Charlotte Ravenscroft, head of policy and public affairs at NCVO, added that "overall the picture is one of considerable cuts to departmental budgets and local government.” And that it is "still a challenge for the sector and their beneficiaries".
‘Not jam tomorrow’
Acevo’s chief executive, Sir Stephen Bubb, said: “The budget was not so much jam tomorrow as problems down the line. The Chancellor has asked the Paymaster General to find £3.5bn worth of cuts. This will inevitably impact the social care and local government sectors.
“Ultimately, despite extra funding for rough sleeping, cuts to the most vulnerable including disabled people means a weaker social fabric overall. The northern powerhouse risks being accompanied by a northern poorhouse”.
He went on to welcome the sugar tax, adding that “this victory demonstrates the value of charity campaigning to sound policy making”.
But he added: “In light of this, it is a matter of regret that the new set of grant agreements announced as part of the Government's annual banking/Libor fines disbursement will now have anti advocacy gagging clauses contained within them. The Government must rethink this harmful measure as a matter of urgency”.
‘A tidy-up budget’
John Hemming, chair of the Charity Tax Group, has described today’s budget as a “tidy-up” budget, which he says “overall, positive” but “does not include major new policy initiatives affecting charities”. He said that the most significant development is the maintaining of the 80 per cent mandatory business rate relief which is given to charities.
He said: “This has been an interesting, tidying-up Budget with some important announcements, the most significant of which is the assurance we’ve received from Treasury officials that the 80% mandatory business rate relief that is given to charities will be maintained, which is very welcome.
“Some charities may also benefit from the extension of the small business rate relief although discretionary rate relief for charities is likely to be squeezed again. Some of the new anti-avoidance measures will require close scrutiny to ensure that they do not inadvertently affect charities, as happened with the close company loans to participators, from which CTG successfully lobbied for an exemption for charities which the Chancellor has confirmed will be in this year’s Finance Bill”.
Likewise, Social Enterprise UK described it as a “low-key budget”. Deputy chief executive Nick Temple said some social enterprises will welcome many of the announcements aimed at small and medium business.
But he added: “What is missing is the connection between policies and a focus on treating symptoms rather than tackling causes”.

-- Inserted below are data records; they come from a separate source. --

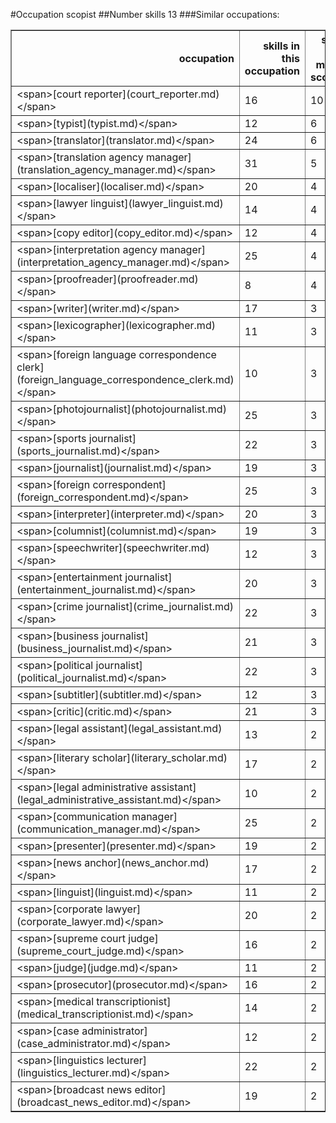 #Occupation scopist
##Number skills 13
###Similar occupations:
<table border="1" class="dataframe">
  <thead>
    <tr style="text-align: right;">
      <th>occupation</th>
      <th>skills in this occupation</th>
      <th>skills that match scopist</th>
      <th>percentage match with scopist</th>
      <th>skills not in scopist</th>
    </tr>
  </thead>
  <tbody>
    <tr>
      <td>&lt;span&gt;[court reporter](court_reporter.md)&lt;/span&gt;</td>
      <td>16</td>
      <td>10</td>
      <td>0.769231</td>
      <td>6</td>
    </tr>
    <tr>
      <td>&lt;span&gt;[typist](typist.md)&lt;/span&gt;</td>
      <td>12</td>
      <td>6</td>
      <td>0.461538</td>
      <td>6</td>
    </tr>
    <tr>
      <td>&lt;span&gt;[translator](translator.md)&lt;/span&gt;</td>
      <td>24</td>
      <td>6</td>
      <td>0.461538</td>
      <td>18</td>
    </tr>
    <tr>
      <td>&lt;span&gt;[translation agency manager](translation_agency_manager.md)&lt;/span&gt;</td>
      <td>31</td>
      <td>5</td>
      <td>0.384615</td>
      <td>26</td>
    </tr>
    <tr>
      <td>&lt;span&gt;[localiser](localiser.md)&lt;/span&gt;</td>
      <td>20</td>
      <td>4</td>
      <td>0.307692</td>
      <td>16</td>
    </tr>
    <tr>
      <td>&lt;span&gt;[lawyer linguist](lawyer_linguist.md)&lt;/span&gt;</td>
      <td>14</td>
      <td>4</td>
      <td>0.307692</td>
      <td>10</td>
    </tr>
    <tr>
      <td>&lt;span&gt;[copy editor](copy_editor.md)&lt;/span&gt;</td>
      <td>12</td>
      <td>4</td>
      <td>0.307692</td>
      <td>8</td>
    </tr>
    <tr>
      <td>&lt;span&gt;[interpretation agency manager](interpretation_agency_manager.md)&lt;/span&gt;</td>
      <td>25</td>
      <td>4</td>
      <td>0.307692</td>
      <td>21</td>
    </tr>
    <tr>
      <td>&lt;span&gt;[proofreader](proofreader.md)&lt;/span&gt;</td>
      <td>8</td>
      <td>4</td>
      <td>0.307692</td>
      <td>4</td>
    </tr>
    <tr>
      <td>&lt;span&gt;[writer](writer.md)&lt;/span&gt;</td>
      <td>17</td>
      <td>3</td>
      <td>0.230769</td>
      <td>14</td>
    </tr>
    <tr>
      <td>&lt;span&gt;[lexicographer](lexicographer.md)&lt;/span&gt;</td>
      <td>11</td>
      <td>3</td>
      <td>0.230769</td>
      <td>8</td>
    </tr>
    <tr>
      <td>&lt;span&gt;[foreign language correspondence clerk](foreign_language_correspondence_clerk.md)&lt;/span&gt;</td>
      <td>10</td>
      <td>3</td>
      <td>0.230769</td>
      <td>7</td>
    </tr>
    <tr>
      <td>&lt;span&gt;[photojournalist](photojournalist.md)&lt;/span&gt;</td>
      <td>25</td>
      <td>3</td>
      <td>0.230769</td>
      <td>22</td>
    </tr>
    <tr>
      <td>&lt;span&gt;[sports journalist](sports_journalist.md)&lt;/span&gt;</td>
      <td>22</td>
      <td>3</td>
      <td>0.230769</td>
      <td>19</td>
    </tr>
    <tr>
      <td>&lt;span&gt;[journalist](journalist.md)&lt;/span&gt;</td>
      <td>19</td>
      <td>3</td>
      <td>0.230769</td>
      <td>16</td>
    </tr>
    <tr>
      <td>&lt;span&gt;[foreign correspondent](foreign_correspondent.md)&lt;/span&gt;</td>
      <td>25</td>
      <td>3</td>
      <td>0.230769</td>
      <td>22</td>
    </tr>
    <tr>
      <td>&lt;span&gt;[interpreter](interpreter.md)&lt;/span&gt;</td>
      <td>20</td>
      <td>3</td>
      <td>0.230769</td>
      <td>17</td>
    </tr>
    <tr>
      <td>&lt;span&gt;[columnist](columnist.md)&lt;/span&gt;</td>
      <td>19</td>
      <td>3</td>
      <td>0.230769</td>
      <td>16</td>
    </tr>
    <tr>
      <td>&lt;span&gt;[speechwriter](speechwriter.md)&lt;/span&gt;</td>
      <td>12</td>
      <td>3</td>
      <td>0.230769</td>
      <td>9</td>
    </tr>
    <tr>
      <td>&lt;span&gt;[entertainment journalist](entertainment_journalist.md)&lt;/span&gt;</td>
      <td>20</td>
      <td>3</td>
      <td>0.230769</td>
      <td>17</td>
    </tr>
    <tr>
      <td>&lt;span&gt;[crime journalist](crime_journalist.md)&lt;/span&gt;</td>
      <td>22</td>
      <td>3</td>
      <td>0.230769</td>
      <td>19</td>
    </tr>
    <tr>
      <td>&lt;span&gt;[business journalist](business_journalist.md)&lt;/span&gt;</td>
      <td>21</td>
      <td>3</td>
      <td>0.230769</td>
      <td>18</td>
    </tr>
    <tr>
      <td>&lt;span&gt;[political journalist](political_journalist.md)&lt;/span&gt;</td>
      <td>22</td>
      <td>3</td>
      <td>0.230769</td>
      <td>19</td>
    </tr>
    <tr>
      <td>&lt;span&gt;[subtitler](subtitler.md)&lt;/span&gt;</td>
      <td>12</td>
      <td>3</td>
      <td>0.230769</td>
      <td>9</td>
    </tr>
    <tr>
      <td>&lt;span&gt;[critic](critic.md)&lt;/span&gt;</td>
      <td>21</td>
      <td>3</td>
      <td>0.230769</td>
      <td>18</td>
    </tr>
    <tr>
      <td>&lt;span&gt;[legal assistant](legal_assistant.md)&lt;/span&gt;</td>
      <td>13</td>
      <td>2</td>
      <td>0.153846</td>
      <td>11</td>
    </tr>
    <tr>
      <td>&lt;span&gt;[literary scholar](literary_scholar.md)&lt;/span&gt;</td>
      <td>17</td>
      <td>2</td>
      <td>0.153846</td>
      <td>15</td>
    </tr>
    <tr>
      <td>&lt;span&gt;[legal administrative assistant](legal_administrative_assistant.md)&lt;/span&gt;</td>
      <td>10</td>
      <td>2</td>
      <td>0.153846</td>
      <td>8</td>
    </tr>
    <tr>
      <td>&lt;span&gt;[communication manager](communication_manager.md)&lt;/span&gt;</td>
      <td>25</td>
      <td>2</td>
      <td>0.153846</td>
      <td>23</td>
    </tr>
    <tr>
      <td>&lt;span&gt;[presenter](presenter.md)&lt;/span&gt;</td>
      <td>19</td>
      <td>2</td>
      <td>0.153846</td>
      <td>17</td>
    </tr>
    <tr>
      <td>&lt;span&gt;[news anchor](news_anchor.md)&lt;/span&gt;</td>
      <td>17</td>
      <td>2</td>
      <td>0.153846</td>
      <td>15</td>
    </tr>
    <tr>
      <td>&lt;span&gt;[linguist](linguist.md)&lt;/span&gt;</td>
      <td>11</td>
      <td>2</td>
      <td>0.153846</td>
      <td>9</td>
    </tr>
    <tr>
      <td>&lt;span&gt;[corporate lawyer](corporate_lawyer.md)&lt;/span&gt;</td>
      <td>20</td>
      <td>2</td>
      <td>0.153846</td>
      <td>18</td>
    </tr>
    <tr>
      <td>&lt;span&gt;[supreme court judge](supreme_court_judge.md)&lt;/span&gt;</td>
      <td>16</td>
      <td>2</td>
      <td>0.153846</td>
      <td>14</td>
    </tr>
    <tr>
      <td>&lt;span&gt;[judge](judge.md)&lt;/span&gt;</td>
      <td>11</td>
      <td>2</td>
      <td>0.153846</td>
      <td>9</td>
    </tr>
    <tr>
      <td>&lt;span&gt;[prosecutor](prosecutor.md)&lt;/span&gt;</td>
      <td>16</td>
      <td>2</td>
      <td>0.153846</td>
      <td>14</td>
    </tr>
    <tr>
      <td>&lt;span&gt;[medical transcriptionist](medical_transcriptionist.md)&lt;/span&gt;</td>
      <td>14</td>
      <td>2</td>
      <td>0.153846</td>
      <td>12</td>
    </tr>
    <tr>
      <td>&lt;span&gt;[case administrator](case_administrator.md)&lt;/span&gt;</td>
      <td>12</td>
      <td>2</td>
      <td>0.153846</td>
      <td>10</td>
    </tr>
    <tr>
      <td>&lt;span&gt;[linguistics lecturer](linguistics_lecturer.md)&lt;/span&gt;</td>
      <td>22</td>
      <td>2</td>
      <td>0.153846</td>
      <td>20</td>
    </tr>
    <tr>
      <td>&lt;span&gt;[broadcast news editor](broadcast_news_editor.md)&lt;/span&gt;</td>
      <td>19</td>
      <td>2</td>
      <td>0.153846</td>
      <td>17</td>
    </tr>
  </tbody>
</table>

Neil Cleeveley, chief executive of Navca, said: “Charities have consistently been told that there is no money. Maybe we should remind ourselves that this budget announced how the government will raise £716bn to spend next year. We should be more assertive in calling for investment in the amazing things charities do to enhance our lives. For example more small grants for preventative work in communities that saves later costly interventions.
“Previously the Chancellor said that local authorities funding will primarily be from will retaining business rates. Local authorities have been a major funder of smaller charities. Permanently doubling the Small Business Rate Relief and extending thresholds will cost £1.5bn a year. We fear this will result in further cuts to local government funding, which is likely to disproportionately hurt smaller charities”.